Talia Toland - Class of 2017
While everyone else was learning how to swim, Talia was learning how to sail. Class of 2017 graduate Talia Toland has always loved the water. “I grew up racing competitively across the country before and during my time at Overlake, and then went on to race in college at Tufts University in Boston,” she shares. In that time, Talia earned her skipper’s license and worked as a skipper in Europe and earned her US Coast Guard Captain’s License, later going on to become a Royal Yachting Association Yachtmaster. As part of her Yachtmaster certification, Talia had to spend more time on longer passages, even sailing a catamaran from Florida to California through the Panama Canal.
Talia now resides in Hood River, Oregon, where she works as a mechanical engineer at a company called Advanced Navigation and Positioning Corporation, a company that designs the transponder landing systems that provide landing guidance without GPS to planes on existing runways, and especially in rugged terrain where other traditional landing systems do not function.
Since moving back to the PNW, Talia has taken up the sport of foiling, literally moving from sailing across seas to flying across rivers.
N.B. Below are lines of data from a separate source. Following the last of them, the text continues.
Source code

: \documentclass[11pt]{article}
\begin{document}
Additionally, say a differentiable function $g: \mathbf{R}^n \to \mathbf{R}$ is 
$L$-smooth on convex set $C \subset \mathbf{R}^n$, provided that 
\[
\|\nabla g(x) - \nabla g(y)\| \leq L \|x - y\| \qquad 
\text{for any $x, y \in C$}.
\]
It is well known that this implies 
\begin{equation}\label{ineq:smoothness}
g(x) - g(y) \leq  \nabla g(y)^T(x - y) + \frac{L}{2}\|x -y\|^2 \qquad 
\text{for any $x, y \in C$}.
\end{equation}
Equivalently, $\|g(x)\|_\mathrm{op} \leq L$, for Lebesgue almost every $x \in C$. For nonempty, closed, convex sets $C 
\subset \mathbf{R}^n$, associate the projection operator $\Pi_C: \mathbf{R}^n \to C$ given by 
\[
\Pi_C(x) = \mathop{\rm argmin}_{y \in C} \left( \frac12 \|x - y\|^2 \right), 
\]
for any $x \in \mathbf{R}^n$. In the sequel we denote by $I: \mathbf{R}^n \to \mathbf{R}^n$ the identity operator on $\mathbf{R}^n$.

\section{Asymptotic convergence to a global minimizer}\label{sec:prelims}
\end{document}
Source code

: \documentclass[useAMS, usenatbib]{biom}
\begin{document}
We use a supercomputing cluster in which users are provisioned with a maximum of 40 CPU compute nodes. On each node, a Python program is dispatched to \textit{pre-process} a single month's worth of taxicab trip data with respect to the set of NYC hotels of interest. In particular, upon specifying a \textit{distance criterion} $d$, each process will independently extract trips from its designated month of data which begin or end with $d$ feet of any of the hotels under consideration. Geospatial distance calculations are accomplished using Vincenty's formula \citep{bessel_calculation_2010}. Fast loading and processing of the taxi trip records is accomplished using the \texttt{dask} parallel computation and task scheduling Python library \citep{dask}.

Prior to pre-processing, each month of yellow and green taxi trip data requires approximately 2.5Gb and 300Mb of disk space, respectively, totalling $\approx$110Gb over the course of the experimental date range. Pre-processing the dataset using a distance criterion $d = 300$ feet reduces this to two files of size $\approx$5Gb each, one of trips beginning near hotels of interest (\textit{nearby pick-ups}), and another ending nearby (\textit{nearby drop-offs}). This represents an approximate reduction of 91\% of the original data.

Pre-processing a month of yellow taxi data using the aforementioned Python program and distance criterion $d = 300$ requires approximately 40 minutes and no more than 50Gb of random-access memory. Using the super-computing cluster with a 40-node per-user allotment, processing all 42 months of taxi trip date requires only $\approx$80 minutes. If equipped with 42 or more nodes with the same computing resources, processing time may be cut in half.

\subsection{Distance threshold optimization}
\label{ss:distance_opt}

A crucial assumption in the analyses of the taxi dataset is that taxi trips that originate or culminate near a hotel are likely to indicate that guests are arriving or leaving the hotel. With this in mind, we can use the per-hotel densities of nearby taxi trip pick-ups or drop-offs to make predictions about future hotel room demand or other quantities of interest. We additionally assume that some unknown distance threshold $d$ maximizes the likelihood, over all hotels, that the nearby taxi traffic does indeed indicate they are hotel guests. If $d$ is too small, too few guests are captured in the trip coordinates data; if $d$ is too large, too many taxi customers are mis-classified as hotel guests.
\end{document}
Her love of the outdoors roots back to her Overlake days where she “learned to be a whole person, not just an intellectual in the classroom,” acknowledging how her Overlake education helped her to “think broadly and to ask questions.” Though many of her favorite Overlake memories stem from Project Week experiences like tearing apart a car and replacing every component, traveling to Cuba for her Senior Project, and Outdoor Ed trips such as backpacking in Bryce Canyon, she notes “the best interactions happened on the path walking from class to class or heading down to the fields to support a sports game.”